Members of Kikayambe teach children about West African culture in a colourful and musical way. Kikayambe will perform Nov. 26 at the Cleland Theatre as part of Children’s Showcase.                                Submitted photo

Members of Kikayambe teach children about West African culture in a colourful and musical way. Kikayambe will perform Nov. 26 at the Cleland Theatre as part of Children’s Showcase. Submitted photo

Children’s Showcase features West African culture and drumming

Kikeyambay, a four person drumming and dance group from Victoria, is performing in Penticton

Both children and adults will have a chance to learn about West African culture and drumming this Sunday.

Kikeyambay, a four person drumming and dance group from Victoria, will be at the Cleland Theatre for the second instalment of the Children’s Showcase.

In the morning prior to the children’s show, which starts at 2 p.m., master drummer Alseny Michel Diallo will teach two workshops for adults using the djembe and dundun drums.

Following the workshops children will get a glimpse into West African culture through a music filled journey filled with colour and dazzling dances.

“We perform a cultural story of what it was like in the village and the story of how they farmed and produced enough food for the year,” Ilana Moon, one of the group’s founding members said. “Traditionally the community would be out drumming and singing and all this while the people were farming. The whole village is a part of what happens.”

Moon has performed in the African world beat music scene for over 20 years and even operated her own dance company called Dancingmoon Multicultural Arts Dance Company.

She’s played in a number of bands including Jambanja Marimba Band which performed at a private show for Oprah Winfrey in 2007.

She’s performed at hundreds of schools through the Artstarts program, a non-profit organization that brings professional artists into B.C. schools.

At one point she travelled to West Africa to expand and study the art form. While in Guinea, she met Diallo. They fell in love and were married.

“I went over there and while there I met him in a village. He’s been drumming since he was 12 years old. Over there it’s sort of like everybody does some form of drumming or dance. It’s just around and all the kids do it. They start forming kid performance groups when they’re small. Kids don’t have lots of toys.
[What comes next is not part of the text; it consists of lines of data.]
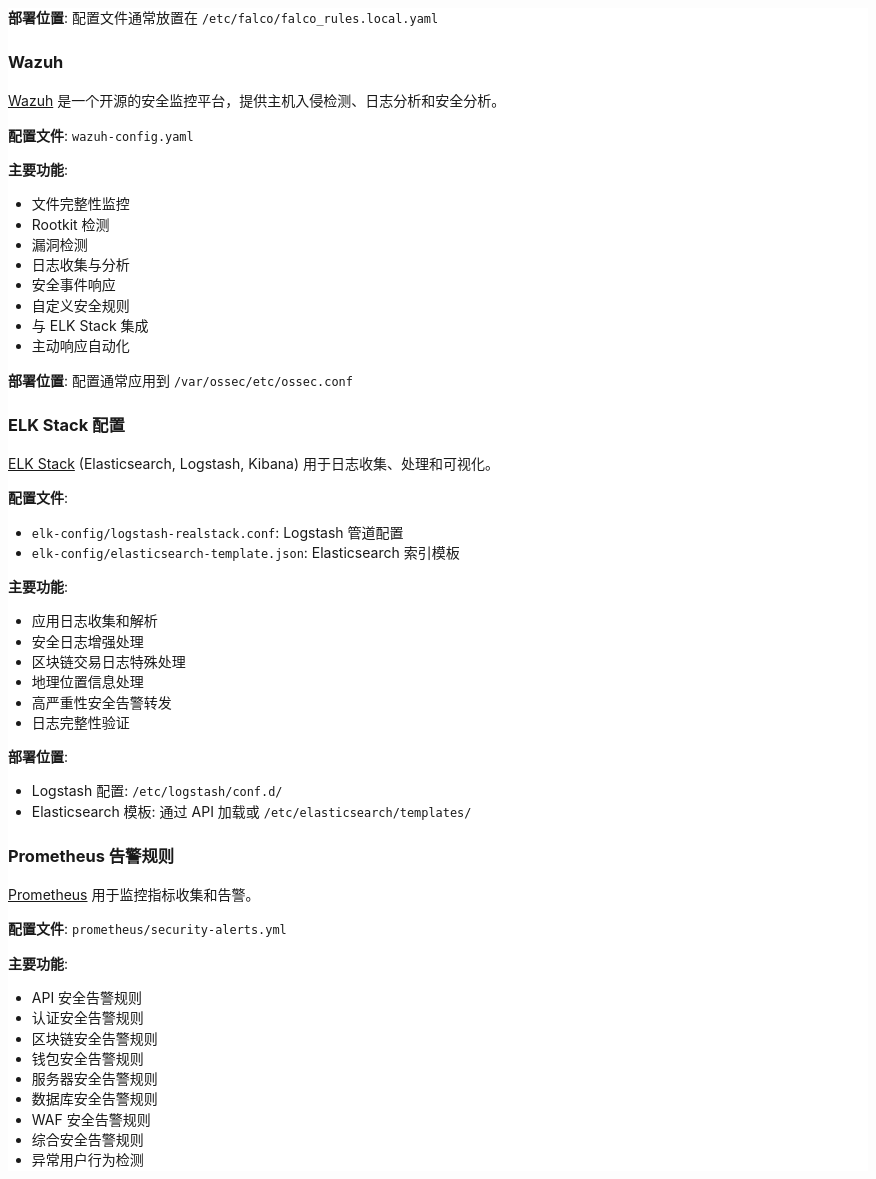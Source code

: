 **部署位置**: 配置文件通常放置在 `/etc/falco/falco_rules.local.yaml`

### Wazuh

[Wazuh](https://wazuh.com/) 是一个开源的安全监控平台，提供主机入侵检测、日志分析和安全分析。

**配置文件**: `wazuh-config.yaml`

**主要功能**:
- 文件完整性监控
- Rootkit 检测
- 漏洞检测
- 日志收集与分析
- 安全事件响应
- 自定义安全规则
- 与 ELK Stack 集成
- 主动响应自动化

**部署位置**: 配置通常应用到 `/var/ossec/etc/ossec.conf`

### ELK Stack 配置

[ELK Stack](https://www.elastic.co/elastic-stack) (Elasticsearch, Logstash, Kibana) 用于日志收集、处理和可视化。

**配置文件**:
- `elk-config/logstash-realstack.conf`: Logstash 管道配置
- `elk-config/elasticsearch-template.json`: Elasticsearch 索引模板

**主要功能**:
- 应用日志收集和解析
- 安全日志增强处理
- 区块链交易日志特殊处理
- 地理位置信息处理
- 高严重性安全告警转发
- 日志完整性验证

**部署位置**:
- Logstash 配置: `/etc/logstash/conf.d/`
- Elasticsearch 模板: 通过 API 加载或 `/etc/elasticsearch/templates/`

### Prometheus 告警规则

[Prometheus](https://prometheus.io/) 用于监控指标收集和告警。

**配置文件**: `prometheus/security-alerts.yml`

**主要功能**:
- API 安全告警规则
- 认证安全告警规则
- 区块链安全告警规则
- 钱包安全告警规则
- 服务器安全告警规则
- 数据库安全告警规则
- WAF 安全告警规则
- 综合安全告警规则
- 异常用户行为检测
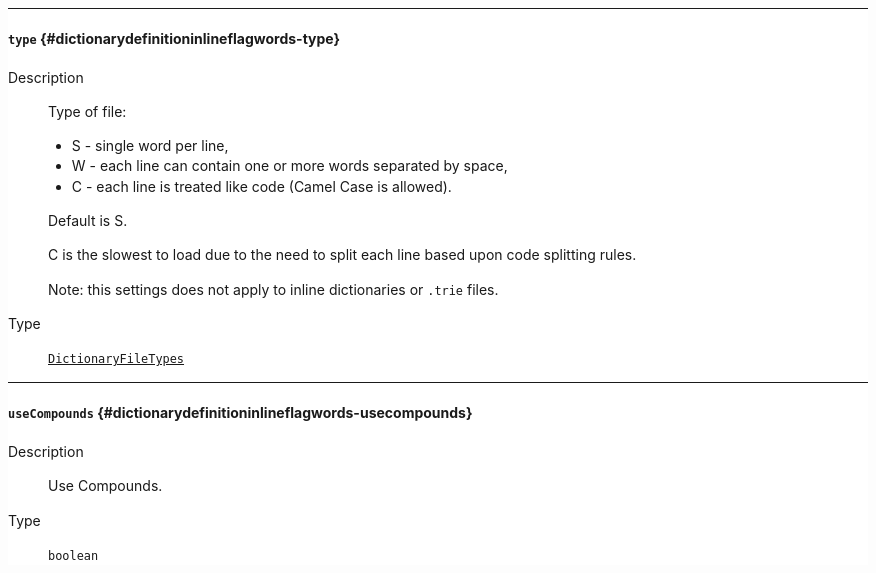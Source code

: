 </dd>
</dl>




---

#### `type` {#dictionarydefinitioninlineflagwords-type}


<dl>

<dt>Description</dt>
<dd>

Type of file:
- S - single word per line,
- W - each line can contain one or more words separated by space,
- C - each line is treated like code (Camel Case is allowed).

Default is S.

C is the slowest to load due to the need to split each line based upon code splitting rules.

Note: this settings does not apply to inline dictionaries or `.trie` files.

</dd>

<dt>Type</dt>
<dd>

[`DictionaryFileTypes`](#dictionaryfiletypes)

</dd>
</dl>




---

#### `useCompounds` {#dictionarydefinitioninlineflagwords-usecompounds}


<dl>

<dt>Description</dt>
<dd>

Use Compounds.

</dd>

<dt>Type</dt>
<dd>

`boolean`

</dd>
</dl>
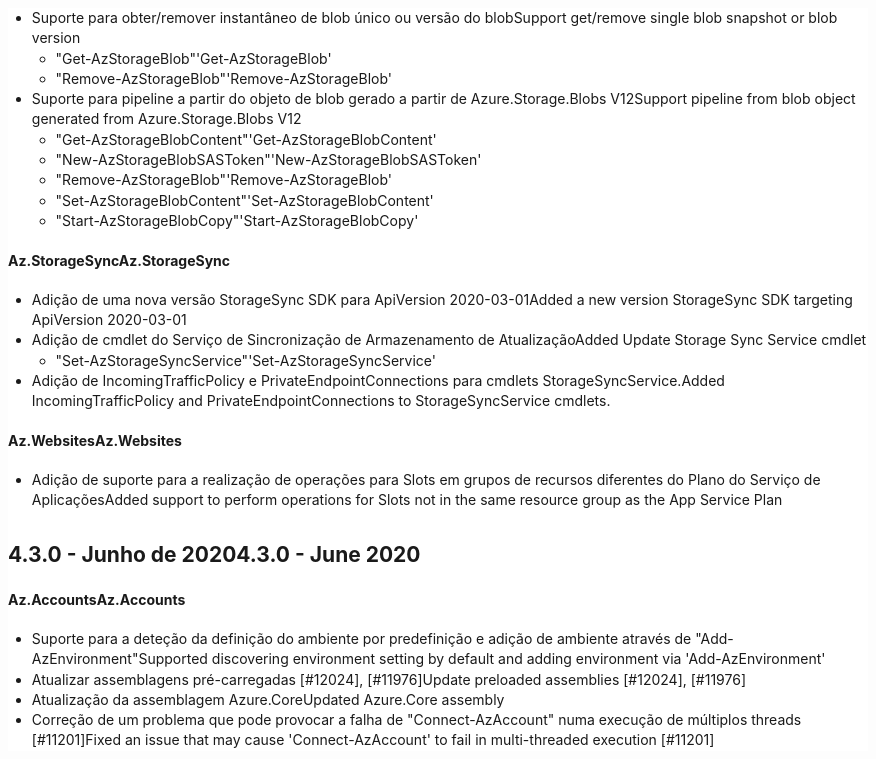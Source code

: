 * <span data-ttu-id="aebad-245">Suporte para obter/remover instantâneo de blob único ou versão do blob</span><span class="sxs-lookup"><span data-stu-id="aebad-245">Support get/remove single blob snapshot or blob version</span></span>
    - <span data-ttu-id="aebad-246">"Get-AzStorageBlob"</span><span class="sxs-lookup"><span data-stu-id="aebad-246">'Get-AzStorageBlob'</span></span>
    - <span data-ttu-id="aebad-247">"Remove-AzStorageBlob"</span><span class="sxs-lookup"><span data-stu-id="aebad-247">'Remove-AzStorageBlob'</span></span>
* <span data-ttu-id="aebad-248">Suporte para pipeline a partir do objeto de blob gerado a partir de Azure.Storage.Blobs V12</span><span class="sxs-lookup"><span data-stu-id="aebad-248">Support pipeline from blob object generated from Azure.Storage.Blobs V12</span></span>
    - <span data-ttu-id="aebad-249">"Get-AzStorageBlobContent"</span><span class="sxs-lookup"><span data-stu-id="aebad-249">'Get-AzStorageBlobContent'</span></span>
    - <span data-ttu-id="aebad-250">"New-AzStorageBlobSASToken"</span><span class="sxs-lookup"><span data-stu-id="aebad-250">'New-AzStorageBlobSASToken'</span></span>
    - <span data-ttu-id="aebad-251">"Remove-AzStorageBlob"</span><span class="sxs-lookup"><span data-stu-id="aebad-251">'Remove-AzStorageBlob'</span></span>
    - <span data-ttu-id="aebad-252">"Set-AzStorageBlobContent"</span><span class="sxs-lookup"><span data-stu-id="aebad-252">'Set-AzStorageBlobContent'</span></span>
    - <span data-ttu-id="aebad-253">"Start-AzStorageBlobCopy"</span><span class="sxs-lookup"><span data-stu-id="aebad-253">'Start-AzStorageBlobCopy'</span></span>

#### <a name="azstoragesync"></a><span data-ttu-id="aebad-254">Az.StorageSync</span><span class="sxs-lookup"><span data-stu-id="aebad-254">Az.StorageSync</span></span>
* <span data-ttu-id="aebad-255">Adição de uma nova versão StorageSync SDK para ApiVersion 2020-03-01</span><span class="sxs-lookup"><span data-stu-id="aebad-255">Added a new version StorageSync SDK targeting ApiVersion 2020-03-01</span></span>
* <span data-ttu-id="aebad-256">Adição de cmdlet do Serviço de Sincronização de Armazenamento de Atualização</span><span class="sxs-lookup"><span data-stu-id="aebad-256">Added Update Storage Sync Service cmdlet</span></span>
    - <span data-ttu-id="aebad-257">"Set-AzStorageSyncService"</span><span class="sxs-lookup"><span data-stu-id="aebad-257">'Set-AzStorageSyncService'</span></span>
* <span data-ttu-id="aebad-258">Adição de IncomingTrafficPolicy e PrivateEndpointConnections para cmdlets StorageSyncService.</span><span class="sxs-lookup"><span data-stu-id="aebad-258">Added IncomingTrafficPolicy and PrivateEndpointConnections to StorageSyncService cmdlets.</span></span>

#### <a name="azwebsites"></a><span data-ttu-id="aebad-259">Az.Websites</span><span class="sxs-lookup"><span data-stu-id="aebad-259">Az.Websites</span></span>
* <span data-ttu-id="aebad-260">Adição de suporte para a realização de operações para Slots em grupos de recursos diferentes do Plano do Serviço de Aplicações</span><span class="sxs-lookup"><span data-stu-id="aebad-260">Added support to perform operations for Slots not in the same resource group as the App Service Plan</span></span>

## <a name="430---june-2020"></a><span data-ttu-id="aebad-261">4.3.0 - Junho de 2020</span><span class="sxs-lookup"><span data-stu-id="aebad-261">4.3.0 - June 2020</span></span>
#### <a name="azaccounts"></a><span data-ttu-id="aebad-262">Az.Accounts</span><span class="sxs-lookup"><span data-stu-id="aebad-262">Az.Accounts</span></span>
* <span data-ttu-id="aebad-263">Suporte para a deteção da definição do ambiente por predefinição e adição de ambiente através de "Add-AzEnvironment"</span><span class="sxs-lookup"><span data-stu-id="aebad-263">Supported discovering environment setting by default and adding environment via 'Add-AzEnvironment'</span></span>
* <span data-ttu-id="aebad-264">Atualizar assemblagens pré-carregadas [#12024], [#11976]</span><span class="sxs-lookup"><span data-stu-id="aebad-264">Update preloaded assemblies [#12024], [#11976]</span></span>
* <span data-ttu-id="aebad-265">Atualização da assemblagem Azure.Core</span><span class="sxs-lookup"><span data-stu-id="aebad-265">Updated Azure.Core assembly</span></span>
* <span data-ttu-id="aebad-266">Correção de um problema que pode provocar a falha de "Connect-AzAccount" numa execução de múltiplos threads [#11201]</span><span class="sxs-lookup"><span data-stu-id="aebad-266">Fixed an issue that may cause 'Connect-AzAccount' to fail in multi-threaded execution [#11201]</span></span>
They have what they have and they just make instruments and perform,” she said.

Moon said when the couple met, Diallo was performing in three ballets, which are drumming and dance groups in Africa.

“It’s a very dedicated thing there. People who are really successful over there are the artists. They’re the people that leave Africa,” she said. “People come from all over the world to learn West African drumming and dancing. They’re very famous for their strength and variety.”

The children’s show includes a number of dances and colourful costumes. Moon said several children will be chosen from the audience to participate in the show.

“The whole idea with the show is we are going to teach kids about the instruments and how important the instruments are to village life and the culture. We want the kids to go away humming and singing these rhythm,” she said.

Adults interested in taking part in the workshops can buy tickets at Tumbleweed Gallery or Tickets are $20 for one workshop or $35 for both.The Participants must have their own drum for the djembe workshop, while a limited number of dunduns are available.

Tickets for the Children’s Showcase performance starting at 2 p.m. are available at Tumbleweed Gallery, Penticton Arts Council office, Oliver Veterinary Hospital and online at Tickets can also be purchased at the door. The Children’s Showcase Society is a non-profit organization that has made quality live performances accessible to Okanagan families for more than 30 years.